La bonne nouvelle que constitue l’augmentation de 8,4% du PIB (Produit Intérieur Brut, la richesse produite) en 2022 preuve d’une bonne activité économique, est rapidement plombée lorsqu’on le rapporte à chaque habitant, +4,7%. Contre + 5,2% au niveau national. Si chacun en a profité, nous sommes de plus en plus nombreux à se partager un gâteau qui n’augmente pas assez, et de plus, cette année 2022 est marquée par une forte inflation, « conséquence du déclenchement de la guerre en Ukraine fin février, et plus largement d’une évolution des circuits mondiaux de circulation des biens et des services », indique l’INSEE. L’inflation annuelle est de 5 % en moyenne à Mayotte (5,2 % au niveau national), grignotant donc le pouvoir d’achat des ménages.

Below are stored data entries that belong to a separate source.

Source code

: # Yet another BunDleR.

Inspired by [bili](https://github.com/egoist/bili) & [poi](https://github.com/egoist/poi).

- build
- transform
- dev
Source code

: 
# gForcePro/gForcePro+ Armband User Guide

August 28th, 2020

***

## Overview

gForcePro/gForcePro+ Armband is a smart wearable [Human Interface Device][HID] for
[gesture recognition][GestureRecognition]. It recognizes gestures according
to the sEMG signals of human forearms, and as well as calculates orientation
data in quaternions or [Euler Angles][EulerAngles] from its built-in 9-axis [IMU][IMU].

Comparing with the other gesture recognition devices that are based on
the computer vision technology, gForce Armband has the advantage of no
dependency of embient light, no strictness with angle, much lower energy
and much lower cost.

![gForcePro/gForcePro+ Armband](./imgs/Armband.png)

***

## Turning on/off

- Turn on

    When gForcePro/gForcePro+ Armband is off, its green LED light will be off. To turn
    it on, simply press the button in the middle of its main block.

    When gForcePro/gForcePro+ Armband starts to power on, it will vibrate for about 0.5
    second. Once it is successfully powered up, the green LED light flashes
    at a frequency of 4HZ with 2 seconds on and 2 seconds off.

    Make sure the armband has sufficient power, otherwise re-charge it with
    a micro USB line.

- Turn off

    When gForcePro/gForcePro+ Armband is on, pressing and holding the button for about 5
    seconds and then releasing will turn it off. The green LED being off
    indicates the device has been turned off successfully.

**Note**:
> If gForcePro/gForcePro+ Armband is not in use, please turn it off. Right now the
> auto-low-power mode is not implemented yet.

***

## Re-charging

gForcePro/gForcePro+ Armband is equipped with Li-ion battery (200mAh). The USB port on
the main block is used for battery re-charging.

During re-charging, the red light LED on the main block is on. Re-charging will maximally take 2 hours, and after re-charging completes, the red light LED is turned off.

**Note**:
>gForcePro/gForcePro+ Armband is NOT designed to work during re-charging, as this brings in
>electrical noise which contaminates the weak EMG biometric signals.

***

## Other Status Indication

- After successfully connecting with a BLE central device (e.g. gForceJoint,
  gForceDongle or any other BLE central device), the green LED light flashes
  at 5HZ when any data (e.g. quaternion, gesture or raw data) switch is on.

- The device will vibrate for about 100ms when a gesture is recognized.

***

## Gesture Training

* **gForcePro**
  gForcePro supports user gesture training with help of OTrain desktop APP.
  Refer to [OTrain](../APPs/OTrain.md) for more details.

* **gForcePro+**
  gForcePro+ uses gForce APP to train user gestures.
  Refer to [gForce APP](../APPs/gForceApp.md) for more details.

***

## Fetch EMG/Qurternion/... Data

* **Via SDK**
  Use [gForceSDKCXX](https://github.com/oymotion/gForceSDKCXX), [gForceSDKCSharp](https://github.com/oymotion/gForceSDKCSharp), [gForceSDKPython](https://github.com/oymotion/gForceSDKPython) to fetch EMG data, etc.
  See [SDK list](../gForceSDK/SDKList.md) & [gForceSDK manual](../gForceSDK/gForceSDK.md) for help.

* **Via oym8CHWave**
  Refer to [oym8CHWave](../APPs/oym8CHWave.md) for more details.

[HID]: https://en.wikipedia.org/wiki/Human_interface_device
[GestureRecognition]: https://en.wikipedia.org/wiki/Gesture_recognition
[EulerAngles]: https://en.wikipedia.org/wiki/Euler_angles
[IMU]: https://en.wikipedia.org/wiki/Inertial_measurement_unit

Avec un PIB qui s’établit à 3,1 milliards d’euros en 2022, donc +8,4%, la croissance de l’économie mahoraise reste plus soutenue qu’au niveau national (+5,5 % en euros courants) et que dans les autres départements et régions d’Outre-mer, de +2,5 % en Guyane à +7,7 % en Guadeloupe. Mais la forte augmentation de la population établit le PIB par habitant à 10.300 euros en 2022, soit 26 % du PIB par habitant en France. « De ce fait, Mayotte n’arrive toujours pas à rattraper le niveau national, il n’y a pas de convergence », indiquait ce jeudi au 20 ans du CESEM Jamel Mekkaoui, Chef de la division études à l’INSEE Réunion-Mayotte, qui connait bien Mayotte pour avoir dirigé l’antenne locale pendant 7 ans.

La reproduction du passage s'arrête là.